Territory shall be defined as Worldwide

3. Financing


No definitive agreement between the parties for the acquisition by RGBP of the Canary Controlling Interest shall close unless RGBP shall have raised the amount of $50,000,000 USD dedicated solely to the development and commercialization of Canary diagnostics and products (“Canary Funds”). The Canary Funds shall be deposited in a segregated account established solely for that purpose and disbursement of the Canary Funds shall be under the joint control of the Chairman and Chief Executive officer of RGBP and the Chief Executive Officer of Canary.

5. Term and Good Faith

(a) In consideration hereof and of the time and resources that RGBP will devote to the various investigations and reviews undertaken by RGBP, it is agreed by the Parties that Canary, LLC and each of their respective affiliates, directors, officers, employees, representatives and agents will not, directly or indirectly, solicit, initiate, enter into or continue any discussions or transactions with, or encourage, or provide any information to any person or entity with respect to any proposal pursuant to which (i) Canary would obtain any debt or equity capital or (ii) Canary would be acquired, whether through a purchase, acquisition, tender offer, consolidation or other business combination or (ii) either of Canary or LLC would enter into any transaction or arrangement or otherwise approve any transaction which would result in any third party acquiring any of the outstanding equity of Canary or (iii) Canary or LLC would license, sell or in any manner encumber any of the intellectual property of Canary between the date of execution by them of this LOI and the date ending 90 days thereafter ( “Term”).
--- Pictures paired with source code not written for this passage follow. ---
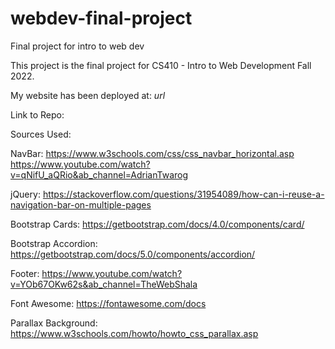 # webdev-final-project

Final project for intro to web dev

This project is the final project for CS410 - Intro to Web Development Fall 2022.

My website has been deployed at: _url_

Link to Repo:

Sources Used:

NavBar: https://www.w3schools.com/css/css_navbar_horizontal.asp
https://www.youtube.com/watch?v=qNifU_aQRio&ab_channel=AdrianTwarog

jQuery: https://stackoverflow.com/questions/31954089/how-can-i-reuse-a-navigation-bar-on-multiple-pages

Bootstrap Cards: https://getbootstrap.com/docs/4.0/components/card/

Bootstrap Accordion: https://getbootstrap.com/docs/5.0/components/accordion/

Footer: https://www.youtube.com/watch?v=YOb67OKw62s&ab_channel=TheWebShala

Font Awesome: https://fontawesome.com/docs

Parallax Background: https://www.w3schools.com/howto/howto_css_parallax.asp
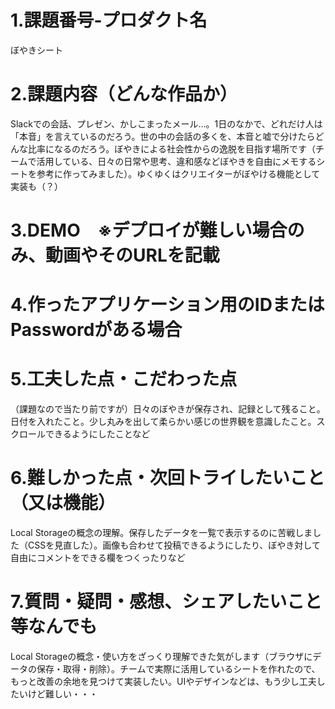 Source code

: # 1.課題番号-プロダクト名
ぼやきシート

# 2.課題内容（どんな作品か）
Slackでの会話、プレゼン、かしこまったメール...。1日のなかで、どれだけ人は「本音」を言えているのだろう。世の中の会話の多くを、本音と嘘で分けたらどんな比率になるのだろう。ぼやきによる社会性からの逸脱を目指す場所です（チームで活用している、日々の日常や思考、違和感などぼやきを自由にメモするシートを参考に作ってみました）。ゆくゆくはクリエイターがぼやける機能として実装も（？）

# 3.DEMO　※デプロイが難しい場合のみ、動画やそのURLを記載
# 4.作ったアプリケーション用のIDまたはPasswordがある場合
# 5.工夫した点・こだわった点
（課題なので当たり前ですが）日々のぼやきが保存され、記録として残ること。日付を入れたこと。少し丸みを出して柔らかい感じの世界観を意識したこと。スクロールできるようにしたことなど
# 6.難しかった点・次回トライしたいこと（又は機能）
Local Storageの概念の理解。保存したデータを一覧で表示するのに苦戦しました（CSSを見直した）。画像も合わせて投稿できるようにしたり、ぼやき対して自由にコメントをできる欄をつくったりなど

# 7.質問・疑問・感想、シェアしたいこと等なんでも
Local Storageの概念・使い方をざっくり理解できた気がします（ブラウザにデータの保存・取得・削除）。チームで実際に活用しているシートを作れたので、もっと改善の余地を見つけて実装したい。UIやデザインなどは、もう少し工夫したいけど難しい・・・
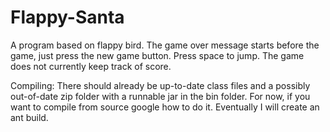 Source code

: # Flappy-Santa
A program based on flappy bird. The game over message starts
before the game, just press the new game button. Press space
to jump. The game does not currently keep track of score.

Compiling:
There should already be up-to-date class files and a possibly 
out-of-date zip folder with a runnable jar in the bin folder.
For now, if you want to compile from source google how to do
it. Eventually I will create an ant build.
(b) The Parties agree to negotiate in good faith to enter into a mutually acceptable definitive agreement with regard to the subject matter contemplated by this Letter until the completion of the Term (1/26/2022).

9. Intellectual Property

It is understood that the IP that will be licensed into Canary will originate from Cornell University and specifically from the laboratory of Dr. Shahin Rafii. The final IP will be included in the definitive agreement as an appendix. This IP allows for the creation of patient-derived tumor on vascular nets for in vitro testing of therapeutic agents.
https://sec.report/Document/0001607062-21-000512/


Analysis and Thoughts:

The LOI is the ROADMAP to the Definitive Agreement. The LOI was probably negotiated over a period of several weeks and was probably in negotiations when RGBP provided a Scope of Work order to Biotech Research Group directing Biotech Research Group to perform an independent assessment of work conducted to date on behalf of the Company by the Company’s Contract Research Organization in order to assist the Company in determining what would be the most efficient actions to undertake in order to commercialize the Company’s NR2F6 intellectual property as well as assist the Company with regulatory strategy with regard to the Company’s NR2F6 intellectual property .
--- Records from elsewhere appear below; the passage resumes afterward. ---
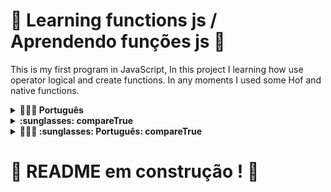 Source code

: # :construction: Learning functions js / Aprendendo funções js  :construction:

This is my first program in JavaScript, In this project I learning how use operator logical and create functions. In any moments I used some Hof and native functions.

<details>
  <summary><strong>🤷🏽‍♀️ Português</strong></summary><br />
  Esse é o meu primeiro programa em JavaScript, nesse projeto eu aprendi como usar operadores lógicos e criar funções. Em alguns momentos eu usei HoF e funções nativas.
</details>

<details>
  <summary><strong>:sunglasses: compareTrue</strong></summary><br />
  This function return a boolean, this boolean depends two other booleans, if both is true then return true, if any is false, return false, used operator &&.
</details>

  <details>
  <summary><strong>🤷🏽‍♀️ :sunglasses: Português: compareTrue </strong></summary><br />
    Essa função retorna um boleano, esse boleano depende de outros dois booleanos, se ambos forem verdadeiro, o retorno será verdadeiro, caso qualquer um seja falso o retorno será falso, foi usado o operador &&.
</details>

# :construction: README em construção ! :construction:

<!-- Olá, Tryber!
Esse é apenas um arquivo inicial para o README do seu projeto.
É essencial que você preencha esse documento por conta própria, ok?
Não deixe de usar nossas dicas de escrita de README de projetos, e deixe sua criatividade brilhar!
:warning: IMPORTANTE: você precisa deixar nítido:
- quais arquivos/pastas foram desenvolvidos por você; 
- quais arquivos/pastas foram desenvolvidos por outra pessoa estudante;
- quais arquivos/pastas foram desenvolvidos pela Trybe.
--> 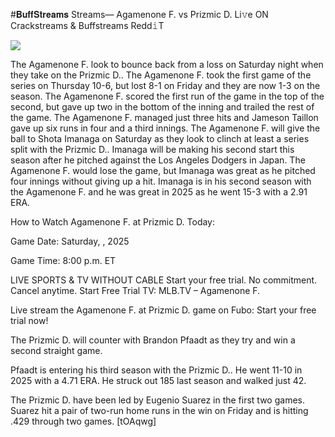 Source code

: #𝐁𝐮𝐟𝐟𝐒𝐭𝐫𝐞𝐚𝐦𝐬 Streams— Agamenone F. vs Prizmic D. Li𝚟e ON Crackstreams & Buffstreams Redd𝚒T  
  
  
[![](https://i.imgur.com/qSNzIqt.png)](https://movie.rssnews.media/kCgAaddJO.php)  
  
The Agamenone F. look to bounce back from a loss on Saturday night when they take on the Prizmic D.. The Agamenone F. took the first game of the series on Thursday 10-6, but lost 8-1 on Friday and they are now 1-3 on the season. The Agamenone F. scored the first run of the game in the top of the second, but gave up two in the bottom of the inning and trailed the rest of the game. The Agamenone F. managed just three hits and Jameson Taillon gave up six runs in four and a third innings. The Agamenone F. will give the ball to Shota Imanaga on Saturday as they look to clinch at least a series split with the Prizmic D.. Imanaga will be making his second start this season after he pitched against the Los Angeles Dodgers in Japan. The Agamenone F. would lose the game, but Imanaga was great as he pitched four innings without giving up a hit. Imanaga is in his second season with the Agamenone F. and he was great in 2025 as he went 15-3 with a 2.91 ERA.

How to Watch Agamenone F. at Prizmic D. Today:

Game Date: Saturday, , 2025

Game Time: 8:00 p.m. ET

LIVE SPORTS & TV WITHOUT CABLE
Start your free trial. No commitment. Cancel anytime.
Start Free Trial
TV: MLB.TV – Agamenone F.

Live stream the Agamenone F. at Prizmic D. game on Fubo: Start your free trial now!

The Prizmic D. will counter with Brandon Pfaadt as they try and win a second straight game.

Pfaadt is entering his third season with the Prizmic D.. He went 11-10 in 2025 with a 4.71 ERA. He struck out 185 last season and walked just 42.

The Prizmic D. have been led by Eugenio Suarez in the first two games. Suarez hit a pair of two-run home runs in the win on Friday and is hitting .429 through two games. [tOAqwg]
The LOI is very specific to what are each party’s rights and obligations. What is very encouraging is the detailed expected milestones, partnerships, FDA, EMA and PDMA approvals. Also the purchase price, fees, milestones payments are very precise as to the reason, time and amount.

One of the most intriguing and interesting pieces of the LOI is that the IP that will be licensed into Canary will originate from Cornell University and specifically from the laboratory of Dr. Shahin Rafii.


While there is no guarantee this will succeed, the LOI was well thought out, negotiated with precision and detail which suggests an increase probability of a successful Definitive Agreement.


If an agreement is reached, it will mean that the 50 million was raised, due diligence completed and RGBP will be off to the races.

We will only find out about it after it happens and there is a very, very strong possibility that the stock price makes a major move and people will be falling all over themselves chasing it.